• **What this task involves**: Reproduce the data below verbatim from the line containing "[65.黄金租赁]：指填报机" through its final line, and produce nothing more.

• **Excerpted records**:
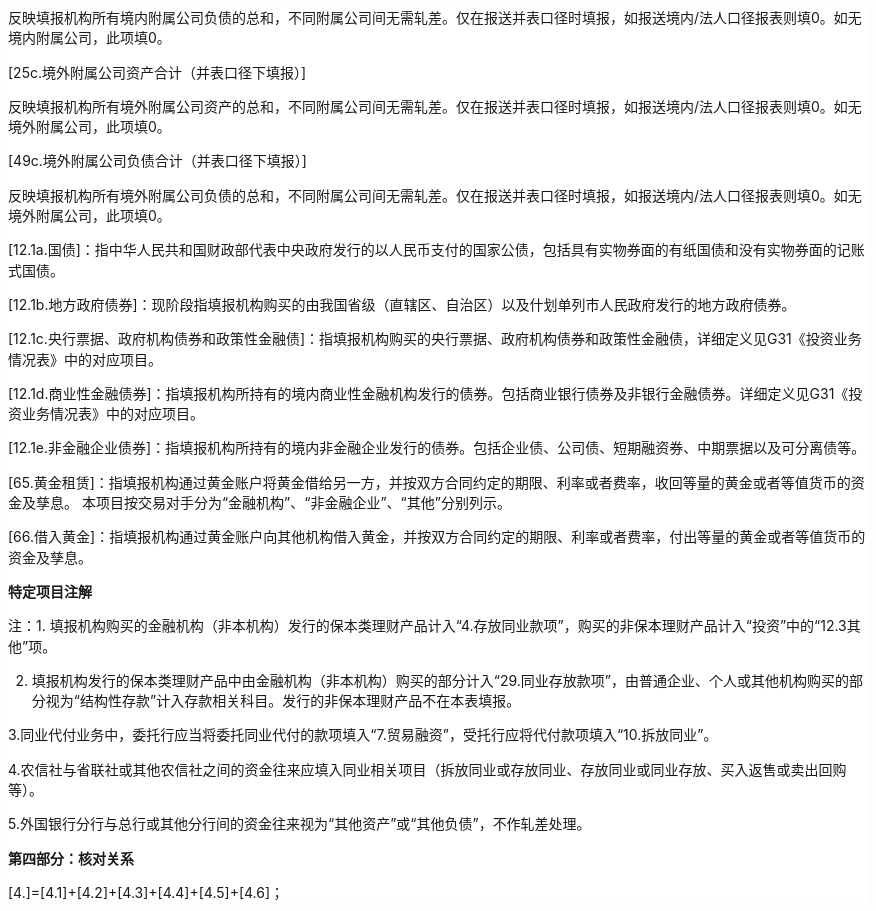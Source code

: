 反映填报机构所有境内附属公司负债的总和，不同附属公司间无需轧差。仅在报送并表口径时填报，如报送境内/法人口径报表则填0。如无境内附属公司，此项填0。

[25c.境外附属公司资产合计（并表口径下填报）]

反映填报机构所有境外附属公司资产的总和，不同附属公司间无需轧差。仅在报送并表口径时填报，如报送境内/法人口径报表则填0。如无境外附属公司，此项填0。

[49c.境外附属公司负债合计（并表口径下填报）]

反映填报机构所有境外附属公司负债的总和，不同附属公司间无需轧差。仅在报送并表口径时填报，如报送境内/法人口径报表则填0。如无境外附属公司，此项填0。

[12.1a.国债]：指中华人民共和国财政部代表中央政府发行的以人民币支付的国家公债，包括具有实物券面的有纸国债和没有实物券面的记账式国债。

[12.1b.地方政府债券]：现阶段指填报机构购买的由我国省级（直辖区、自治区）以及什划单列市人民政府发行的地方政府债券。

[12.1c.央行票据、政府机构债券和政策性金融债]：指填报机构购买的央行票据、政府机构债券和政策性金融债，详细定义见G31《投资业务情况表》中的对应项目。

[12.1d.商业性金融债券]：指填报机构所持有的境内商业性金融机构发行的债券。包括商业银行债券及非银行金融债券。详细定义见G31《投资业务情况表》中的对应项目。

[12.1e.非金融企业债券]：指填报机构所持有的境内非金融企业发行的债券。包括企业债、公司债、短期融资券、中期票据以及可分离债等。

[65.黄金租赁]：指填报机构通过黄金账户将黄金借给另一方，并按双方合同约定的期限、利率或者费率，收回等量的黄金或者等值货币的资金及孳息。 本项目按交易对手分为“金融机构”、“非金融企业”、“其他”分别列示。

[66.借入黄金]：指填报机构通过黄金账户向其他机构借入黄金，并按双方合同约定的期限、利率或者费率，付出等量的黄金或者等值货币的资金及孳息。

**特定项目注解**

注：1. 填报机构购买的金融机构（非本机构）发行的保本类理财产品计入“4.存放同业款项”，购买的非保本理财产品计入“投资”中的“12.3其他”项。

2. 填报机构发行的保本类理财产品中由金融机构（非本机构）购买的部分计入“29.同业存放款项”，由普通企业、个人或其他机构购买的部分视为“结构性存款”计入存款相关科目。发行的非保本理财产品不在本表填报。

3.同业代付业务中，委托行应当将委托同业代付的款项填入“7.贸易融资”，受托行应将代付款项填入“10.拆放同业”。

4.农信社与省联社或其他农信社之间的资金往来应填入同业相关项目（拆放同业或存放同业、存放同业或同业存放、买入返售或卖出回购等）。

5.外国银行分行与总行或其他分行间的资金往来视为“其他资产”或“其他负债”，不作轧差处理。

**第四部分：核对关系**

[4.]=[4.1]+[4.2]+[4.3]+[4.4]+[4.5]+[4.6]；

• **Output of the exercise**:
[65.黄金租赁]：指填报机构通过黄金账户将黄金借给另一方，并按双方合同约定的期限、利率或者费率，收回等量的黄金或者等值货币的资金及孳息。 本项目按交易对手分为“金融机构”、“非金融企业”、“其他”分别列示。

[66.借入黄金]：指填报机构通过黄金账户向其他机构借入黄金，并按双方合同约定的期限、利率或者费率，付出等量的黄金或者等值货币的资金及孳息。

**特定项目注解**

注：1. 填报机构购买的金融机构（非本机构）发行的保本类理财产品计入“4.存放同业款项”，购买的非保本理财产品计入“投资”中的“12.3其他”项。

2. 填报机构发行的保本类理财产品中由金融机构（非本机构）购买的部分计入“29.同业存放款项”，由普通企业、个人或其他机构购买的部分视为“结构性存款”计入存款相关科目。发行的非保本理财产品不在本表填报。

3.同业代付业务中，委托行应当将委托同业代付的款项填入“7.贸易融资”，受托行应将代付款项填入“10.拆放同业”。

4.农信社与省联社或其他农信社之间的资金往来应填入同业相关项目（拆放同业或存放同业、存放同业或同业存放、买入返售或卖出回购等）。

5.外国银行分行与总行或其他分行间的资金往来视为“其他资产”或“其他负债”，不作轧差处理。

**第四部分：核对关系**

[4.]=[4.1]+[4.2]+[4.3]+[4.4]+[4.5]+[4.6]；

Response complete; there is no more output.